Tak terasa kini aku sudah mesti turun dan merelahkan Go Hye Mi melanjutkan perjalanannya tanpaku. Mikro kini berhenti persis dekat rambu lalulintas yang mengindikasikan bahwa di depan ada pertigaan (bundaran). Yang ke kiri menuju Tondano. Yang ke kanan menuju kampus UNIMA. Ada kesempatan terakhir untuk melihat wajah gadis teman dudukku. Sengaja aku membayar tarif dengan uang pecahan Rp 10.000 agar paling tidak ada satu menit mobil akan berhenti. Itulah kesempatan yang akan kucuri berharap dapat memandang wajah gadis yang bersuara ayu dan yang bikin aku serasa mau terbang melayang bak malaikat. Cahaya lampu mobil yang datang dari depan akhirnya meluluskan keinginanku. Buset! Tak dapat dipercaya. Ternyata gadis yang duduk di sampingku, gadis bersuara lembut dan berkaki indah, yang aku bayangkan sebagai gadis Korea, gadis kaya yang nekat naik transportasi umum demi mencari pacar yang sederhana adalah mantan kekasihku. Gadis yang pernah mengejar-ngejar aku sewaktu aku masih populer di kampus. Namanya Nadya Chingsi Tombuku. Untung saja aku tak menoleh  padanya sewaktu kami duduk berdampingan. Untung dia tak sampai mengenal tampang saya yang kini urak-urakan. Lelaki berumur di ujung duapuluan yang hingga kini karena kutukan selalu ditolak gadis. Lelaki yang terlambat menyadari bahwa hidup manusia itu kadang di atas kadang di bawah. Seperti roda yang berbutar. Nadya pasti takkan senang. Juga takkan simpati. Malah dia bakal memaki aku gara-gara meninggalkannya sewaktu tahu dia sudah hamil dua bulan hasil hubungan tanpa batas kami di kos-kosan dulu.

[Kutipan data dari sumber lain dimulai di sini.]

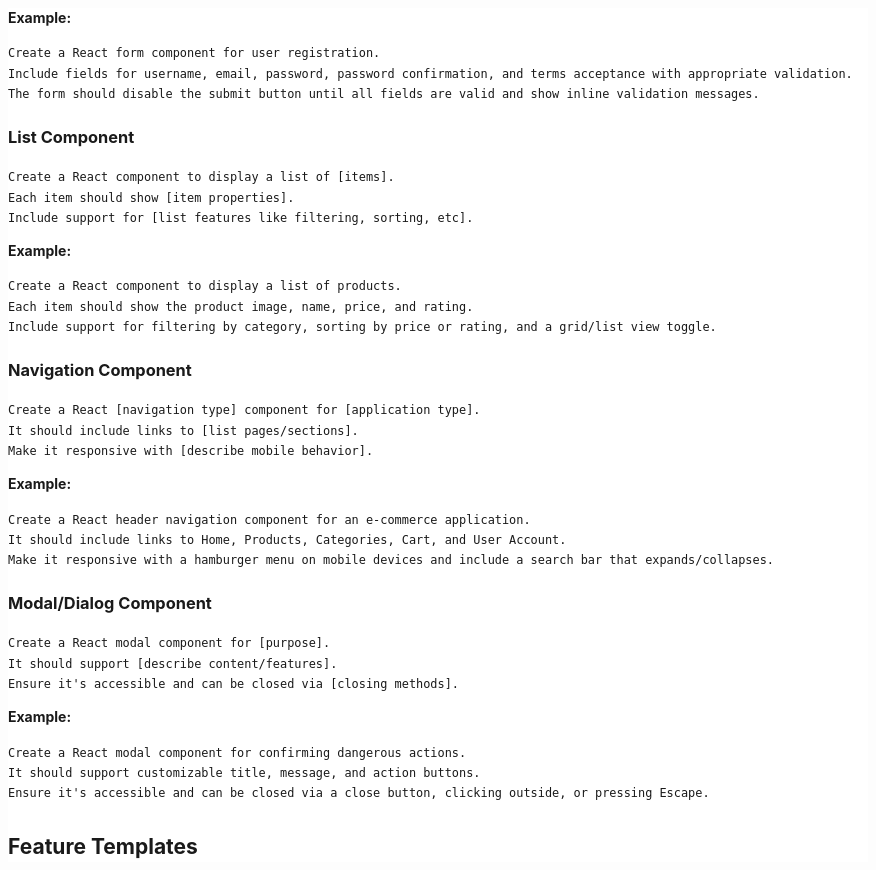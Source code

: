 **Example:**
```
Create a React form component for user registration.
Include fields for username, email, password, password confirmation, and terms acceptance with appropriate validation.
The form should disable the submit button until all fields are valid and show inline validation messages.
```

### List Component

```
Create a React component to display a list of [items].
Each item should show [item properties].
Include support for [list features like filtering, sorting, etc].
```

**Example:**
```
Create a React component to display a list of products.
Each item should show the product image, name, price, and rating.
Include support for filtering by category, sorting by price or rating, and a grid/list view toggle.
```

### Navigation Component

```
Create a React [navigation type] component for [application type].
It should include links to [list pages/sections].
Make it responsive with [describe mobile behavior].
```

**Example:**
```
Create a React header navigation component for an e-commerce application.
It should include links to Home, Products, Categories, Cart, and User Account.
Make it responsive with a hamburger menu on mobile devices and include a search bar that expands/collapses.
```

### Modal/Dialog Component

```
Create a React modal component for [purpose].
It should support [describe content/features].
Ensure it's accessible and can be closed via [closing methods].
```

**Example:**
```
Create a React modal component for confirming dangerous actions.
It should support customizable title, message, and action buttons.
Ensure it's accessible and can be closed via a close button, clicking outside, or pressing Escape.
```

## Feature Templates
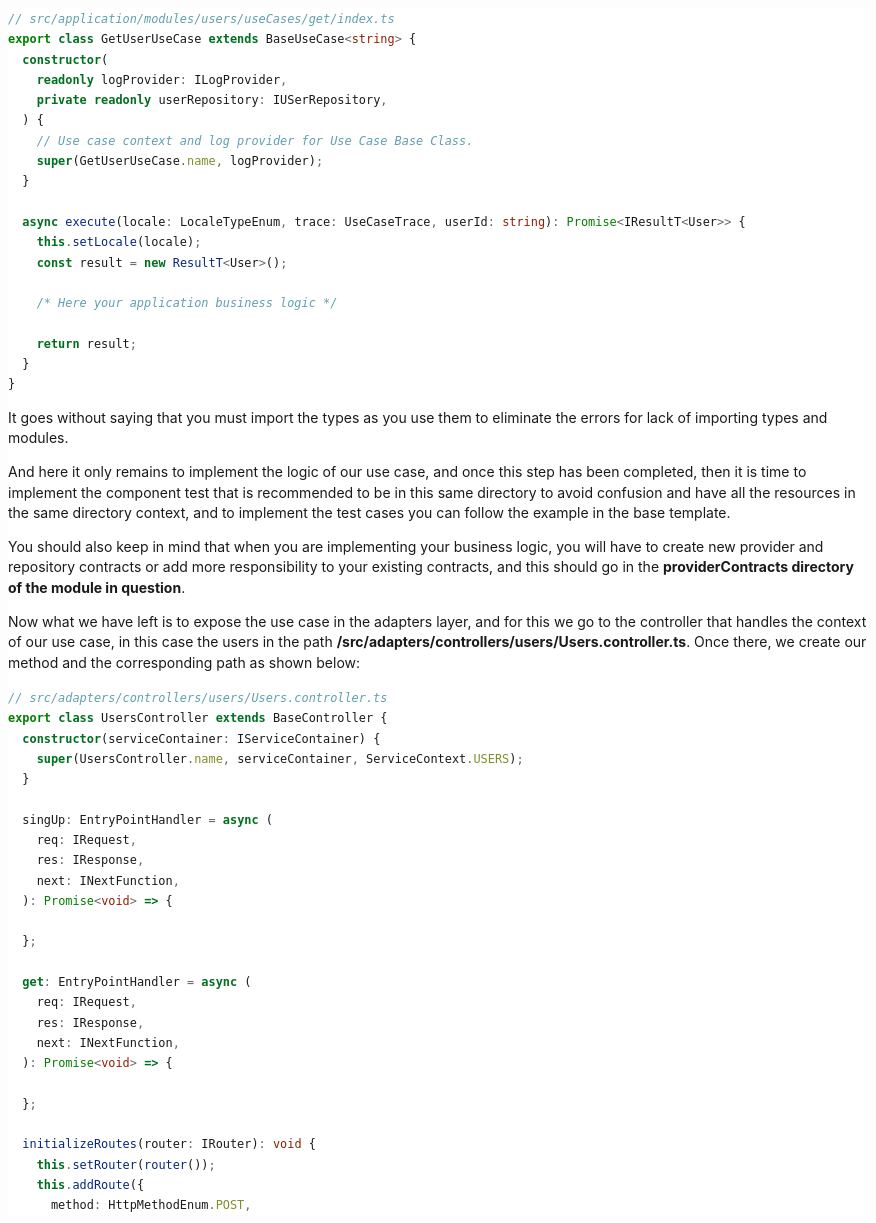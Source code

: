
 ```ts
// src/application/modules/users/useCases/get/index.ts
export class GetUserUseCase extends BaseUseCase<string> {
  constructor(
    readonly logProvider: ILogProvider,
    private readonly userRepository: IUSerRepository,
  ) {
    // Use case context and log provider for Use Case Base Class.
    super(GetUserUseCase.name, logProvider);
  }

  async execute(locale: LocaleTypeEnum, trace: UseCaseTrace, userId: string): Promise<IResultT<User>> {
    this.setLocale(locale);
    const result = new ResultT<User>();

    /* Here your application business logic */

    return result;
  }
}
```
It goes without saying that you must import the types as you use them to eliminate the errors for lack of importing types and modules.

And here it only remains to implement the logic of our use case, and once this step has been completed, then it is time to implement the component test that is recommended to be in this same directory to avoid confusion and have all the resources in the same directory context, and to implement the test cases you can follow the example in the base template.

You should also keep in mind that when you are implementing your business logic, you will have to create new provider and repository contracts or add more responsibility to your existing contracts, and this should go in the **providerContracts directory of the module in question**.

Now what we have left is to expose the use case in the adapters layer, and for this we go to the controller that handles the context of our use case, in this case the users in the path **/src/adapters/controllers/users/Users.controller.ts**.
Once there, we create our method and the corresponding path as shown below:

```ts
// src/adapters/controllers/users/Users.controller.ts
export class UsersController extends BaseController {
  constructor(serviceContainer: IServiceContainer) {
    super(UsersController.name, serviceContainer, ServiceContext.USERS);
  }

  singUp: EntryPointHandler = async (
    req: IRequest,
    res: IResponse,
    next: INextFunction,
  ): Promise<void> => {

  };

  get: EntryPointHandler = async (
    req: IRequest,
    res: IResponse,
    next: INextFunction,
  ): Promise<void> => {

  };

  initializeRoutes(router: IRouter): void {
    this.setRouter(router());
    this.addRoute({
      method: HttpMethodEnum.POST,
```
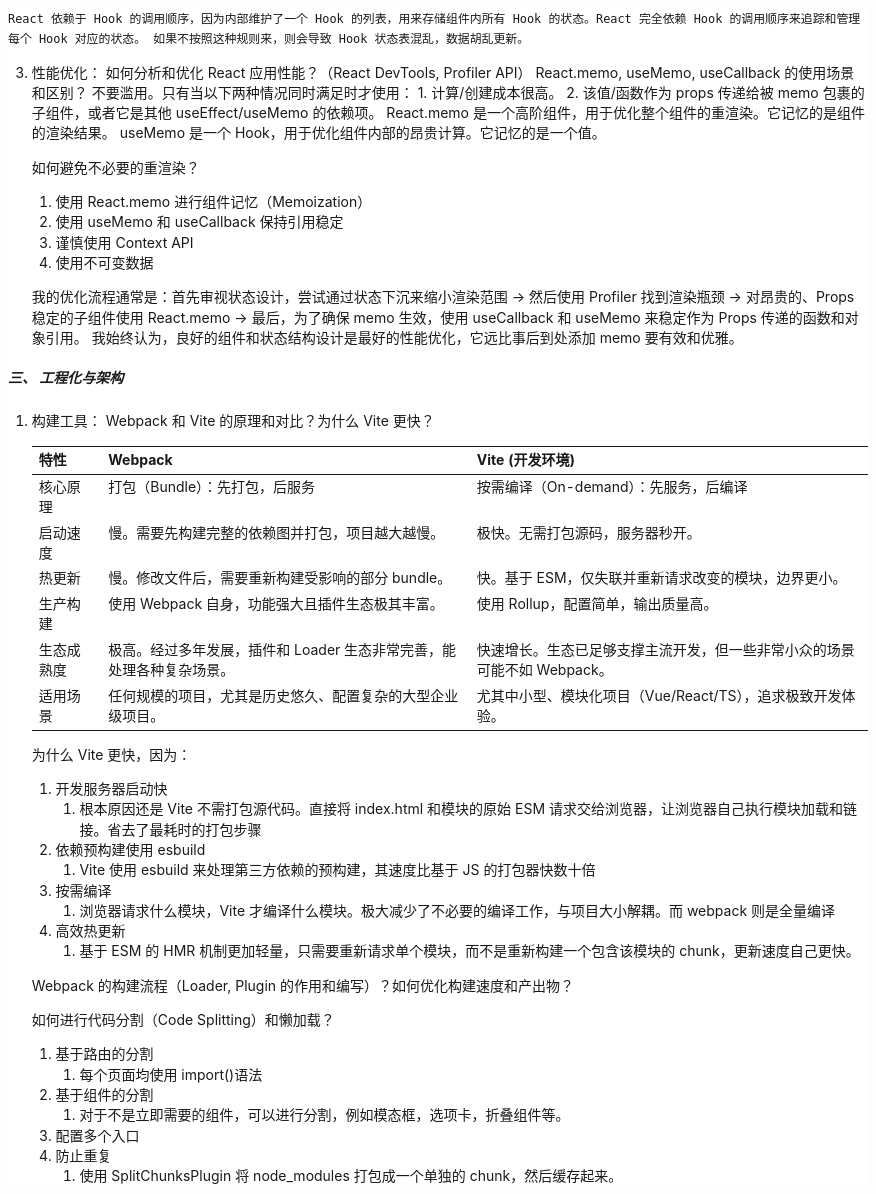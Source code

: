     React 依赖于 Hook 的调用顺序，因为内部维护了一个 Hook 的列表，用来存储组件内所有 Hook 的状态。React 完全依赖 Hook 的调用顺序来追踪和管理每个 Hook 对应的状态。 如果不按照这种规则来，则会导致 Hook 状态表混乱，数据胡乱更新。

3.  性能优化：
    如何分析和优化 React 应用性能？（React DevTools, Profiler API）
    React.memo, useMemo, useCallback 的使用场景和区别？
    不要滥用。只有当以下两种情况同时满足时才使用： 1. 计算/创建成本很高。 2. 该值/函数作为 props 传递给被 memo 包裹的子组件，或者它是其他 useEffect/useMemo 的依赖项。
    React.memo 是一个高阶组件，用于优化整个组件的重渲染。它记忆的是组件的渲染结果。
    useMemo 是一个 Hook，用于优化组件内部的昂贵计算。它记忆的是一个值。

    如何避免不必要的重渲染？

    1. 使用 React.memo 进行组件记忆（Memoization）
    2. 使用 useMemo 和 useCallback 保持引用稳定
    3. 谨慎使用 Context API
    4. 使用不可变数据

    我的优化流程通常是：首先审视状态设计，尝试通过状态下沉来缩小渲染范围 -> 然后使用 Profiler 找到渲染瓶颈 -> 对昂贵的、Props 稳定的子组件使用 React.memo -> 最后，为了确保 memo 生效，使用 useCallback 和 useMemo 来稳定作为 Props 传递的函数和对象引用。 我始终认为，良好的组件和状态结构设计是最好的性能优化，它远比事后到处添加 memo 要有效和优雅。

##### 三、 工程化与架构

1. 构建工具：
   Webpack 和 Vite 的原理和对比？为什么 Vite 更快？

   | 特性       | Webpack                                                              | Vite (开发环境)                                                          |
   | ---------- | -------------------------------------------------------------------- | ------------------------------------------------------------------------ |
   | 核心原理   | 打包（Bundle）：先打包，后服务                                       | 按需编译（On-demand）：先服务，后编译                                    |
   | 启动速度   | 慢。需要先构建完整的依赖图并打包，项目越大越慢。                     | 极快。无需打包源码，服务器秒开。                                         |
   | 热更新     | 慢。修改文件后，需要重新构建受影响的部分 bundle。                    | 快。基于 ESM，仅失联并重新请求改变的模块，边界更小。                     |
   | 生产构建   | 使用 Webpack 自身，功能强大且插件生态极其丰富。                      | 使用 Rollup，配置简单，输出质量高。                                      |
   | 生态成熟度 | 极高。经过多年发展，插件和 Loader 生态非常完善，能处理各种复杂场景。 | 快速增长。生态已足够支撑主流开发，但一些非常小众的场景可能不如 Webpack。 |
   | 适用场景   | 任何规模的项目，尤其是历史悠久、配置复杂的大型企业级项目。           | 尤其中小型、模块化项目（Vue/React/TS），追求极致开发体验。               |

   为什么 Vite 更快，因为：

   1. 开发服务器启动快
      1. 根本原因还是 Vite 不需打包源代码。直接将 index.html 和模块的原始 ESM 请求交给浏览器，让浏览器自己执行模块加载和链接。省去了最耗时的打包步骤
   2. 依赖预构建使用 esbuild
      1. Vite 使用 esbuild 来处理第三方依赖的预构建，其速度比基于 JS 的打包器快数十倍
   3. 按需编译
      1. 浏览器请求什么模块，Vite 才编译什么模块。极大减少了不必要的编译工作，与项目大小解耦。而 webpack 则是全量编译
   4. 高效热更新
      1. 基于 ESM 的 HMR 机制更加轻量，只需要重新请求单个模块，而不是重新构建一个包含该模块的 chunk，更新速度自己更快。

   Webpack 的构建流程（Loader, Plugin 的作用和编写）？如何优化构建速度和产出物？

   如何进行代码分割（Code Splitting）和懒加载？

   1. 基于路由的分割
      1. 每个页面均使用 import()语法
   2. 基于组件的分割
      1. 对于不是立即需要的组件，可以进行分割，例如模态框，选项卡，折叠组件等。
   3. 配置多个入口
   4. 防止重复
      1. 使用 SplitChunksPlugin 将 node_modules 打包成一个单独的 chunk，然后缓存起来。
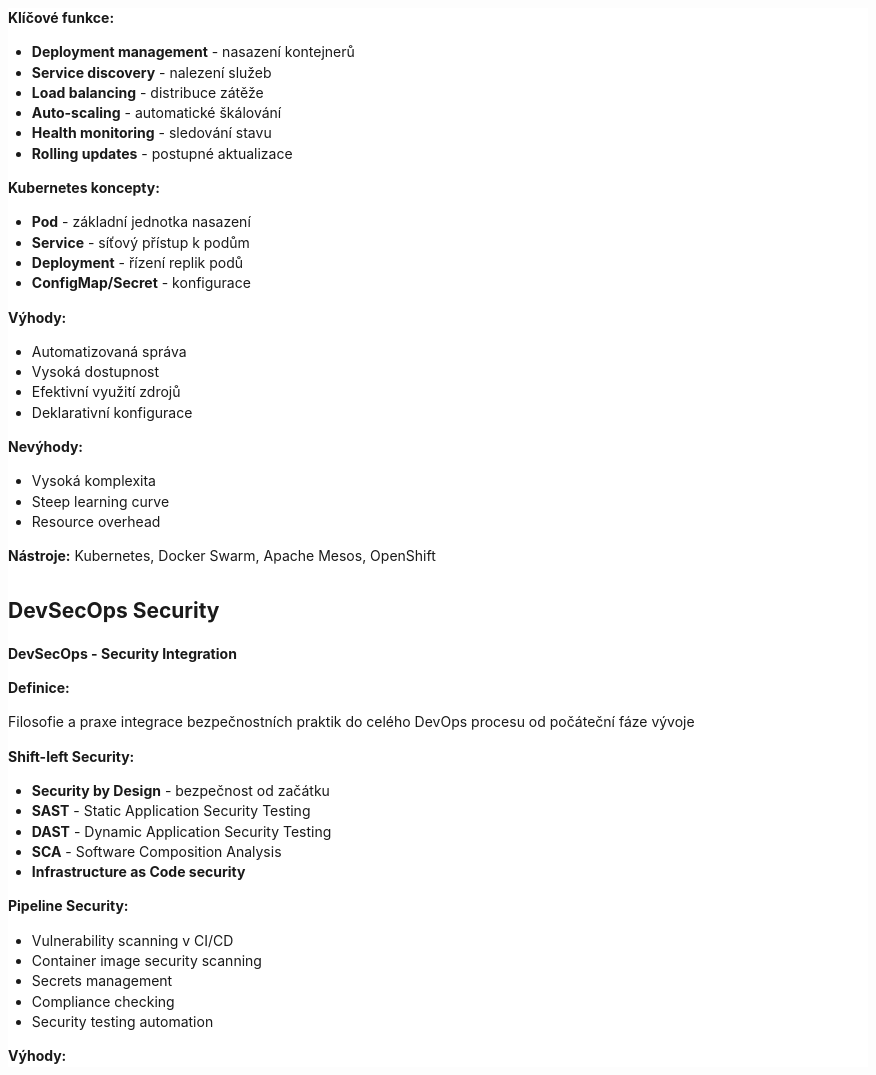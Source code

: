 **Klíčové funkce:**

* **Deployment management** - nasazení kontejnerů
* **Service discovery** - nalezení služeb
* **Load balancing** - distribuce zátěže
* **Auto-scaling** - automatické škálování
* **Health monitoring** - sledování stavu
* **Rolling updates** - postupné aktualizace

**Kubernetes koncepty:**

* **Pod** - základní jednotka nasazení
* **Service** - síťový přístup k podům
* **Deployment** - řízení replik podů
* **ConfigMap/Secret** - konfigurace

**Výhody:**

* Automatizovaná správa
* Vysoká dostupnost
* Efektivní využití zdrojů
* Deklarativní konfigurace

**Nevýhody:**

* Vysoká komplexita
* Steep learning curve
* Resource overhead

**Nástroje:** Kubernetes, Docker Swarm, Apache Mesos, OpenShift

## DevSecOps Security

**DevSecOps - Security Integration**

**Definice:**

Filosofie a praxe integrace bezpečnostních praktik do celého DevOps procesu od počáteční fáze vývoje

**Shift-left Security:**

* **Security by Design** - bezpečnost od začátku
* **SAST** - Static Application Security Testing
* **DAST** - Dynamic Application Security Testing
* **SCA** - Software Composition Analysis
* **Infrastructure as Code security**

**Pipeline Security:**

* Vulnerability scanning v CI/CD
* Container image security scanning
* Secrets management
* Compliance checking
* Security testing automation

**Výhody:**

“Nyong! Nyong! Napa doi sepulang!”
Tergesah-gesah aku menjauhi mobil. Dengan gaya berjalan yang sudah kuubah. Aku tak peduli dengan uang kembalian, Rp 6000. Aku tak mau mengambil resiko bertatapan dengan mantan kekasihku itu. Bisa-bisa aku diteriaki maling lalu orang-orang berhamburan datang memukuli, menyiram dengan besin kemudian membakar aku hidup-hidup.